▶ [WHAT THE TASK REQUIRES]
Transcribe each line of the material with no alterations.

▶ [RECORD EXCERPTS]

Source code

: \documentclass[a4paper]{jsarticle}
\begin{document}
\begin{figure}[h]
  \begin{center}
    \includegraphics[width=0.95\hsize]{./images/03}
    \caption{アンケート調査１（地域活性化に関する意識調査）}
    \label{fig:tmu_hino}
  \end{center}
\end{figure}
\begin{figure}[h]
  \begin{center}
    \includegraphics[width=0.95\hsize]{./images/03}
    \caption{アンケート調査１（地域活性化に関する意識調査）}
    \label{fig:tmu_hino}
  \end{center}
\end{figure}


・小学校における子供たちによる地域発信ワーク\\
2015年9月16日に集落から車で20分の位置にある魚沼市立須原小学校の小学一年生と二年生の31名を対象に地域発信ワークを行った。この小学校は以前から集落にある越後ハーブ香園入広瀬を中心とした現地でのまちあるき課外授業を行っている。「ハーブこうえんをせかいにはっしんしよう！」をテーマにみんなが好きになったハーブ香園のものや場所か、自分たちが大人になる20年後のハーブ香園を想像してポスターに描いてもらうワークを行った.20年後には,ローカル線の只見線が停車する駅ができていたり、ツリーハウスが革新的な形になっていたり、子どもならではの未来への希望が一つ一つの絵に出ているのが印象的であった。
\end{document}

▶ [RESULT OF THE TASK]
Source code

: \documentclass[a4paper]{jsarticle}
\begin{document}
\begin{figure}[h]
  \begin{center}
    \includegraphics[width=0.95\hsize]{./images/03}
    \caption{アンケート調査１（地域活性化に関する意識調査）}
    \label{fig:tmu_hino}
  \end{center}
\end{figure}
\begin{figure}[h]
  \begin{center}
    \includegraphics[width=0.95\hsize]{./images/03}
    \caption{アンケート調査１（地域活性化に関する意識調査）}
    \label{fig:tmu_hino}
  \end{center}
\end{figure}


・小学校における子供たちによる地域発信ワーク\\
2015年9月16日に集落から車で20分の位置にある魚沼市立須原小学校の小学一年生と二年生の31名を対象に地域発信ワークを行った。この小学校は以前から集落にある越後ハーブ香園入広瀬を中心とした現地でのまちあるき課外授業を行っている。「ハーブこうえんをせかいにはっしんしよう！」をテーマにみんなが好きになったハーブ香園のものや場所か、自分たちが大人になる20年後のハーブ香園を想像してポスターに描いてもらうワークを行った.20年後には,ローカル線の只見線が停車する駅ができていたり、ツリーハウスが革新的な形になっていたり、子どもならではの未来への希望が一つ一つの絵に出ているのが印象的であった。
\end{document}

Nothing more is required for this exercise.